As if the pressure of expectation is not enough in itself, Sandeep has got the Olympic rings tattooed on his right forearm to remind him of the goal each time he takes up his stance near the striking circle to execute a drag-flick. “I have worked out something special to tackle the Europeans when they charge out to check my penalty-corner flicks or drives,” he said.
The young man, who traces his roots to Shahbad in Haryana, was not even born when India won the last of its eight hockey gold medals in Olympic Games back in 1980. Yet, he is aware of what success at the world level can mean since his elder brother Bikramjit Singh was part of the Indian squad that won the FIH Junior Men’s World Cup in 2001.
Inspired by that, Sandeep took to hockey professionally. Before long, he finished as top goal scorer in the 2004 junior men’s Asia Cup that India won for the first time in five attempts. That it came after beating Pakistan in Karachi made it more special. He made his international debut in the Sultan Azlan Shah Cup.

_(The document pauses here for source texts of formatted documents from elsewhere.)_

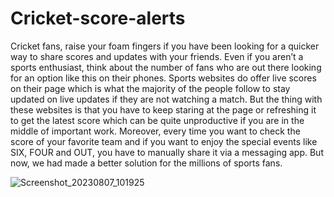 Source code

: # Cricket-score-alerts
Cricket fans, raise your foam fingers if you have been looking for a quicker way to share scores 
and updates with your friends. Even if you aren’t a sports enthusiast, think about the number 
of fans who are out there looking for an option like this on their phones. Sports websites do 
offer live scores on their page which is what the majority of the people follow to stay updated 
on live updates if they are not watching a match. But the thing with these websites is that you 
have to keep staring at the page or refreshing it to get the latest score which can be quite 
unproductive if you are in the middle of important work. Moreover, every time you want to 
check the score of your favorite team and if you want to enjoy the special events like SIX, 
FOUR and OUT, you have to manually share it via a messaging app. But now, we had made a 
better solution for the millions of sports fans.



![Screenshot_20230807_101925](https://github.com/Sahilp44/Cricket-score-alerts/assets/141580327/ae01d597-7a63-43fb-aa66-83ad13f631ae)


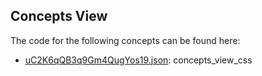 ## Concepts View

The code for the following concepts can be found here: 

- [uC2K6qQB3q9Gm4QugYos19.json](uC2K6qQB3q9Gm4QugYos19.json): concepts\_view\_css
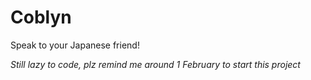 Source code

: # Coblyn
Speak to your Japanese friend!

*Still lazy to code, plz remind me around 1 February to start this project*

He won a place in the team that took part in the 2004 Olympic Games in Athens and there has been no looking back. Sandeep has demonstrated his mettle in the drag-flick and earned himself the sobriquet of ‘Flicker Singh’. He clocks a speed of over 145kmph and has a healthy conversion rate.

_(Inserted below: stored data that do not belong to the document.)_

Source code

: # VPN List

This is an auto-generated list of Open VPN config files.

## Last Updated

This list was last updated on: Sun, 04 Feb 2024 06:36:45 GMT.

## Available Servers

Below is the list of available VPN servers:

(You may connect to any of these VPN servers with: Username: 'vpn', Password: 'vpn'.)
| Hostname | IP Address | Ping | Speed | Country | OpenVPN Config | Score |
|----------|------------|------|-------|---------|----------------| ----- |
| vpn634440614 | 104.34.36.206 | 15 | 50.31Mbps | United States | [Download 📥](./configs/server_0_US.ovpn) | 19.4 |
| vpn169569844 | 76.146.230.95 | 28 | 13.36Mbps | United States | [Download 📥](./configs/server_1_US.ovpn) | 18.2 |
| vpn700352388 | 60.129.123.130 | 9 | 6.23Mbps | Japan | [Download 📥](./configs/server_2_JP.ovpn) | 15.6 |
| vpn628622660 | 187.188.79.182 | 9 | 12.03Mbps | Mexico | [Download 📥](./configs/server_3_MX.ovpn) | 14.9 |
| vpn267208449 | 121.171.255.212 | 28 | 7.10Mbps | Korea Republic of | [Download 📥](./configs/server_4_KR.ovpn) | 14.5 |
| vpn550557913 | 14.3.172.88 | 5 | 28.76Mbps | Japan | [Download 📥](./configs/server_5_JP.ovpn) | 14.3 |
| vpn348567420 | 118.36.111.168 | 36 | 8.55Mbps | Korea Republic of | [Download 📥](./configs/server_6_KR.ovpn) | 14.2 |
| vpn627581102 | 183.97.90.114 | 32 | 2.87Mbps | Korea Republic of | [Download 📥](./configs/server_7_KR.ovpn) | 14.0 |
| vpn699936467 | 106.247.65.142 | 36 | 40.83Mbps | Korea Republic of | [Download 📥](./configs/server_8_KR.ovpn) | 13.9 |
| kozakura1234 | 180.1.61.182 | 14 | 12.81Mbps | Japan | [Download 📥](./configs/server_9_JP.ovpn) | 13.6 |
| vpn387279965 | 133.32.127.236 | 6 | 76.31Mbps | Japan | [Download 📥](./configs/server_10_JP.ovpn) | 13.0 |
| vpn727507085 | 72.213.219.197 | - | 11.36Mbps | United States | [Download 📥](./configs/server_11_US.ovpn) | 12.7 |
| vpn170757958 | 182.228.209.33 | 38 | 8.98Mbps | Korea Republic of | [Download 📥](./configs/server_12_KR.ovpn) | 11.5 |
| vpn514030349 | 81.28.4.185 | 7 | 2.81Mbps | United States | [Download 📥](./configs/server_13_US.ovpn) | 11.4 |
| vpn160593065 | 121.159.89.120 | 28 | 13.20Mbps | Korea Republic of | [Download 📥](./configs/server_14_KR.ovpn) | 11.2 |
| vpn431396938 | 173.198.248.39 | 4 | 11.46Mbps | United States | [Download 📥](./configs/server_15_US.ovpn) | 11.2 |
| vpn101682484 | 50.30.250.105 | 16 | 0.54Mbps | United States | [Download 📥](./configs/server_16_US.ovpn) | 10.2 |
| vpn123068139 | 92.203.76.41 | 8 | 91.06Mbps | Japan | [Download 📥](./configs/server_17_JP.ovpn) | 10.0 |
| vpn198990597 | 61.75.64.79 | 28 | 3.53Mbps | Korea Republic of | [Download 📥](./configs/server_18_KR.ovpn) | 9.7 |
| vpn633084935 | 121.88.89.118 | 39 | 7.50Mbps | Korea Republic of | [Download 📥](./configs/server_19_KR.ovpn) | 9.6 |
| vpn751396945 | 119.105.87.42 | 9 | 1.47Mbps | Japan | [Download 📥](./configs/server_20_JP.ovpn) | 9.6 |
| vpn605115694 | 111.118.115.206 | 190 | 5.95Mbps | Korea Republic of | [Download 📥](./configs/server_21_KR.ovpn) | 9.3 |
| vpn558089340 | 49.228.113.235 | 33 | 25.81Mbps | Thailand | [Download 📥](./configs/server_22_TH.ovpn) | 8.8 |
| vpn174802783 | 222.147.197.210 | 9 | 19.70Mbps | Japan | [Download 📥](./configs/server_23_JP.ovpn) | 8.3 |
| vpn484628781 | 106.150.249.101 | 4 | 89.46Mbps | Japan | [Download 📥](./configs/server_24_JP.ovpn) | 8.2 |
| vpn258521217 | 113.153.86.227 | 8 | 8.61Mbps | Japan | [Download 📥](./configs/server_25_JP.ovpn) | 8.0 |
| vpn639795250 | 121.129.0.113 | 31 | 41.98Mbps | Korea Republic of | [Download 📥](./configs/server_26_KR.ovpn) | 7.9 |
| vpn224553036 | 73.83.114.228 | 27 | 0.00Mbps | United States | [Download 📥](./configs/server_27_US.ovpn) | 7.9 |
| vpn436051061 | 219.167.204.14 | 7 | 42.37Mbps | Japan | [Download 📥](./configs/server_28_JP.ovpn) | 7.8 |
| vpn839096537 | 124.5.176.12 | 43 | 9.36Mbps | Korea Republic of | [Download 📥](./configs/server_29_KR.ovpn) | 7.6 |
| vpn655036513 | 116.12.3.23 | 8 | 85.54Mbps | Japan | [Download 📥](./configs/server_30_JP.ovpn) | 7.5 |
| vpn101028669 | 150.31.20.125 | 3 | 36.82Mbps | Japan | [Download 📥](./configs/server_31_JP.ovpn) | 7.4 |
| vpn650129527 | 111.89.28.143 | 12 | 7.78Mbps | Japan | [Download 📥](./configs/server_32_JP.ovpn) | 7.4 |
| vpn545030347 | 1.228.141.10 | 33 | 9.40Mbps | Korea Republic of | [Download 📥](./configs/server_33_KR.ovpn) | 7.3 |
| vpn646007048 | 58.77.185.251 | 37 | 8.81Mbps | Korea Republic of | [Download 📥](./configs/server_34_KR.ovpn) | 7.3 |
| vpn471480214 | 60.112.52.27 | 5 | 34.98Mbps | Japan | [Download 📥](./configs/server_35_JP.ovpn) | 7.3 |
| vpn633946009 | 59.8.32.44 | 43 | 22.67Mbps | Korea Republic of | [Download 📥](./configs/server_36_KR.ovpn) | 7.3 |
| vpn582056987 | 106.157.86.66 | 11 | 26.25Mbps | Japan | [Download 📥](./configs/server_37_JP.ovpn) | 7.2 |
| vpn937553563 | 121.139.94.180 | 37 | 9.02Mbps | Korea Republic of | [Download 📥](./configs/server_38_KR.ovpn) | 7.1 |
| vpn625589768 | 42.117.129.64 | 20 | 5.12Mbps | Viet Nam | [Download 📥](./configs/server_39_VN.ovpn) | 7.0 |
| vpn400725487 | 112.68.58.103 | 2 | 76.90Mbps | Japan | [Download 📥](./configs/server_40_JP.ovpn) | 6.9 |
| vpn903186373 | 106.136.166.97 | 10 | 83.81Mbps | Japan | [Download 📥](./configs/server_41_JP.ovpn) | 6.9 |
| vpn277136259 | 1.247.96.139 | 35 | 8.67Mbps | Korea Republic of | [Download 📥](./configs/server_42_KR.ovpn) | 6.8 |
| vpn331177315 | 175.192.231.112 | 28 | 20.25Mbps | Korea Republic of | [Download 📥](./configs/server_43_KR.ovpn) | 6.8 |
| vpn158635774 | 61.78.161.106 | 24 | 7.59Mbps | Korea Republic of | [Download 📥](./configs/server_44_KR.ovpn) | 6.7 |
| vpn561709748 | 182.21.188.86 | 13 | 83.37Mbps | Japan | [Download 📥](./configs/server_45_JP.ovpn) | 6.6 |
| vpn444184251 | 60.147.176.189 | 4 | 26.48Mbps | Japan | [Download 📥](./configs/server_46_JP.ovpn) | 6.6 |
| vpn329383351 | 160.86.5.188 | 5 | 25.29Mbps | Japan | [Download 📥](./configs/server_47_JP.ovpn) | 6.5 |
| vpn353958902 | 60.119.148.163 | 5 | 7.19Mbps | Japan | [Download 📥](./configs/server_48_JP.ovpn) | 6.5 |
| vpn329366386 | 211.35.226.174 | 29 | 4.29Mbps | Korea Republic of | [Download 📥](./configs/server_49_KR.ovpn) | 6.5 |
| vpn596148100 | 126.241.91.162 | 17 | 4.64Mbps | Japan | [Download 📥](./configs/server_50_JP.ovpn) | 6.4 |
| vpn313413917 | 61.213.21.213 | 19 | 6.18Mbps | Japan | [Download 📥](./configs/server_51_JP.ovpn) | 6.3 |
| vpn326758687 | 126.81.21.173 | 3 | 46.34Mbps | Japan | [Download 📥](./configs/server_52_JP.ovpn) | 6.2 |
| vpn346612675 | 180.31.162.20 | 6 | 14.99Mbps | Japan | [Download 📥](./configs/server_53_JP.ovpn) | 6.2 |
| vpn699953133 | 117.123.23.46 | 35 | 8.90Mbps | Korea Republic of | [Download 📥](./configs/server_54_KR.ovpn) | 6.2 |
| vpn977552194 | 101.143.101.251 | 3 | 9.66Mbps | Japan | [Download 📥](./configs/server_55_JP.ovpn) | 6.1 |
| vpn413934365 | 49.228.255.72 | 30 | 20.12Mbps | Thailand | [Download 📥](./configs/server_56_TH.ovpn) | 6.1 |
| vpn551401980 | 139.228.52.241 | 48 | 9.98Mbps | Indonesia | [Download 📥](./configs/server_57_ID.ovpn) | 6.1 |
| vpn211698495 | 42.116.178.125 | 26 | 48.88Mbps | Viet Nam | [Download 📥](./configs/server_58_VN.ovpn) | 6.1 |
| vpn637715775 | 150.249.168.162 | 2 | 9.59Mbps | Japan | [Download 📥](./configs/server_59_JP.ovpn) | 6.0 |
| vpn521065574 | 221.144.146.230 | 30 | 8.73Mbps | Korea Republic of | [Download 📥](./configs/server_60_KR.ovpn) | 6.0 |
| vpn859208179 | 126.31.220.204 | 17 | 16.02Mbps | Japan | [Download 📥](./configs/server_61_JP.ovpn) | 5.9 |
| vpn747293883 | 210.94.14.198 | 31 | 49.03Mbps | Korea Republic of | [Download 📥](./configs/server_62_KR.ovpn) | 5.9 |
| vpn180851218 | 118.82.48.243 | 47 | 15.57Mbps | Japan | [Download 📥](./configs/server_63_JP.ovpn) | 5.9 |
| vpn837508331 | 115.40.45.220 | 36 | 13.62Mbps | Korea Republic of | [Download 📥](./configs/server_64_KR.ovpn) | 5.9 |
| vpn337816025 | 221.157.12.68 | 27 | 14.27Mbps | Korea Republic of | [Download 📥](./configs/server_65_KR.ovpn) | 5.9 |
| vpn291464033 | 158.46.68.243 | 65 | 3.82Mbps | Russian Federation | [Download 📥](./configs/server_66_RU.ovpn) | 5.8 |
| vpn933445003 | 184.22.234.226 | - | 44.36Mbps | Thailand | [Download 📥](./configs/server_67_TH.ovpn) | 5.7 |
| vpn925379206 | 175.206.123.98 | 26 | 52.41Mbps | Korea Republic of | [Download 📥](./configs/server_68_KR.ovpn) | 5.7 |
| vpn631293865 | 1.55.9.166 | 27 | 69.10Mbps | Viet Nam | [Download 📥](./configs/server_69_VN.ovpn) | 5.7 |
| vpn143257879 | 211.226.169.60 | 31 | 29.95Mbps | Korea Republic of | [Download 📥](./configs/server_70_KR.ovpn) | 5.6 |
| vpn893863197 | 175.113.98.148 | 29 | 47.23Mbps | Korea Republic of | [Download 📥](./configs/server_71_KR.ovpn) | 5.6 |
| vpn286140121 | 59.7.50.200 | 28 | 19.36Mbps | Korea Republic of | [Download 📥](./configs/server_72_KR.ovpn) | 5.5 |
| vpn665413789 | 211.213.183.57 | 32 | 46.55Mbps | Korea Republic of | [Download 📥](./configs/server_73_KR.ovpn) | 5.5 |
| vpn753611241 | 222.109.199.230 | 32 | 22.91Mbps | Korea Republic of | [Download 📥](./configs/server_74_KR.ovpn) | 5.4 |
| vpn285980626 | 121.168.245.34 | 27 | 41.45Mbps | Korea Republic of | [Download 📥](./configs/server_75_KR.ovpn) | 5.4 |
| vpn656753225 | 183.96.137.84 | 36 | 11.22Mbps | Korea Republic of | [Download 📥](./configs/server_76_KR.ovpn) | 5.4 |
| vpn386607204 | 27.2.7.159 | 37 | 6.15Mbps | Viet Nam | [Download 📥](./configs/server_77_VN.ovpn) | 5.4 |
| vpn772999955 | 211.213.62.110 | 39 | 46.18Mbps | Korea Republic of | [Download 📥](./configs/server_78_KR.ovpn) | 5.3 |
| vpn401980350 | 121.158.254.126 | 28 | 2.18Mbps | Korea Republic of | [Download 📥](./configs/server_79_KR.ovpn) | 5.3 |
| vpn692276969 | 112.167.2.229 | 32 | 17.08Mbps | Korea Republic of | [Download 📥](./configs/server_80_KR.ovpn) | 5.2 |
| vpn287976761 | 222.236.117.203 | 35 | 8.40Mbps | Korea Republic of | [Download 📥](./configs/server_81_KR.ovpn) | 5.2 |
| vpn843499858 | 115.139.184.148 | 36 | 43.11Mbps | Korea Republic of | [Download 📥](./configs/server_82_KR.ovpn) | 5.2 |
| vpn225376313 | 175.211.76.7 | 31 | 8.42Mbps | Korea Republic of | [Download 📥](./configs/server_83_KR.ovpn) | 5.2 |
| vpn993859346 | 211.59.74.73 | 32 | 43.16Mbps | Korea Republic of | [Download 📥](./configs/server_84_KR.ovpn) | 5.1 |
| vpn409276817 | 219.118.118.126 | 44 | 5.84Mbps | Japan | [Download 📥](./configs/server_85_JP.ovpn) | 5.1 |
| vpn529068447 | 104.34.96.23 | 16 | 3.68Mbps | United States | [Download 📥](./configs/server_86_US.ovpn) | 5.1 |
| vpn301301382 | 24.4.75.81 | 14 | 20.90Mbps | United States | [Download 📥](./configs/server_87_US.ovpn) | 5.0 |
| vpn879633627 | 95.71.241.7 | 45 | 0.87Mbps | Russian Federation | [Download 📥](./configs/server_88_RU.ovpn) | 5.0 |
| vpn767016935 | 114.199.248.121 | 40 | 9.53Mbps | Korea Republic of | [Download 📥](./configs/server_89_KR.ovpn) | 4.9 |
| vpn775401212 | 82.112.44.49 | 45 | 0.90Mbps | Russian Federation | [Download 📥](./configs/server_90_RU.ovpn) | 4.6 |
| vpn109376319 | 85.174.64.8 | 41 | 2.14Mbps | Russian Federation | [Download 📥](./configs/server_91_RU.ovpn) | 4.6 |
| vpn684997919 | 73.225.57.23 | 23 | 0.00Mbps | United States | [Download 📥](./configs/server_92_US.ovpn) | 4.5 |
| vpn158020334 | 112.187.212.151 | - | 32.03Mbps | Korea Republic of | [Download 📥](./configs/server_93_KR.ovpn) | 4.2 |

During the 2012 Olympic qualifiers in Delhi, he scored 16 goals, including five with a hat-trick in the final against France. It was an emotional moment for him to receive the highest-goal-scorer trophy from triple Olympic gold medallist Balbir Singh Sr., whose record-setting five goals in the won India the gold in the Olympic Games at Helsinki in 1952. It was a decisive step away from erasing the bitter memories of his tempestuous relationship with coach Joachim Carvalho that saw him miss the 2008 Olympic qualifier in Chile.
It also helped him overcome memories of a freak mishap kept him out of the team that took part in the 2006 FIH World Cup in Germany. Travelling in a Shatabdi Express from Ambala to Delhi in August 2006, he was hit by a bullet from a Railway Protection Force official’s pistol that went off accidentally.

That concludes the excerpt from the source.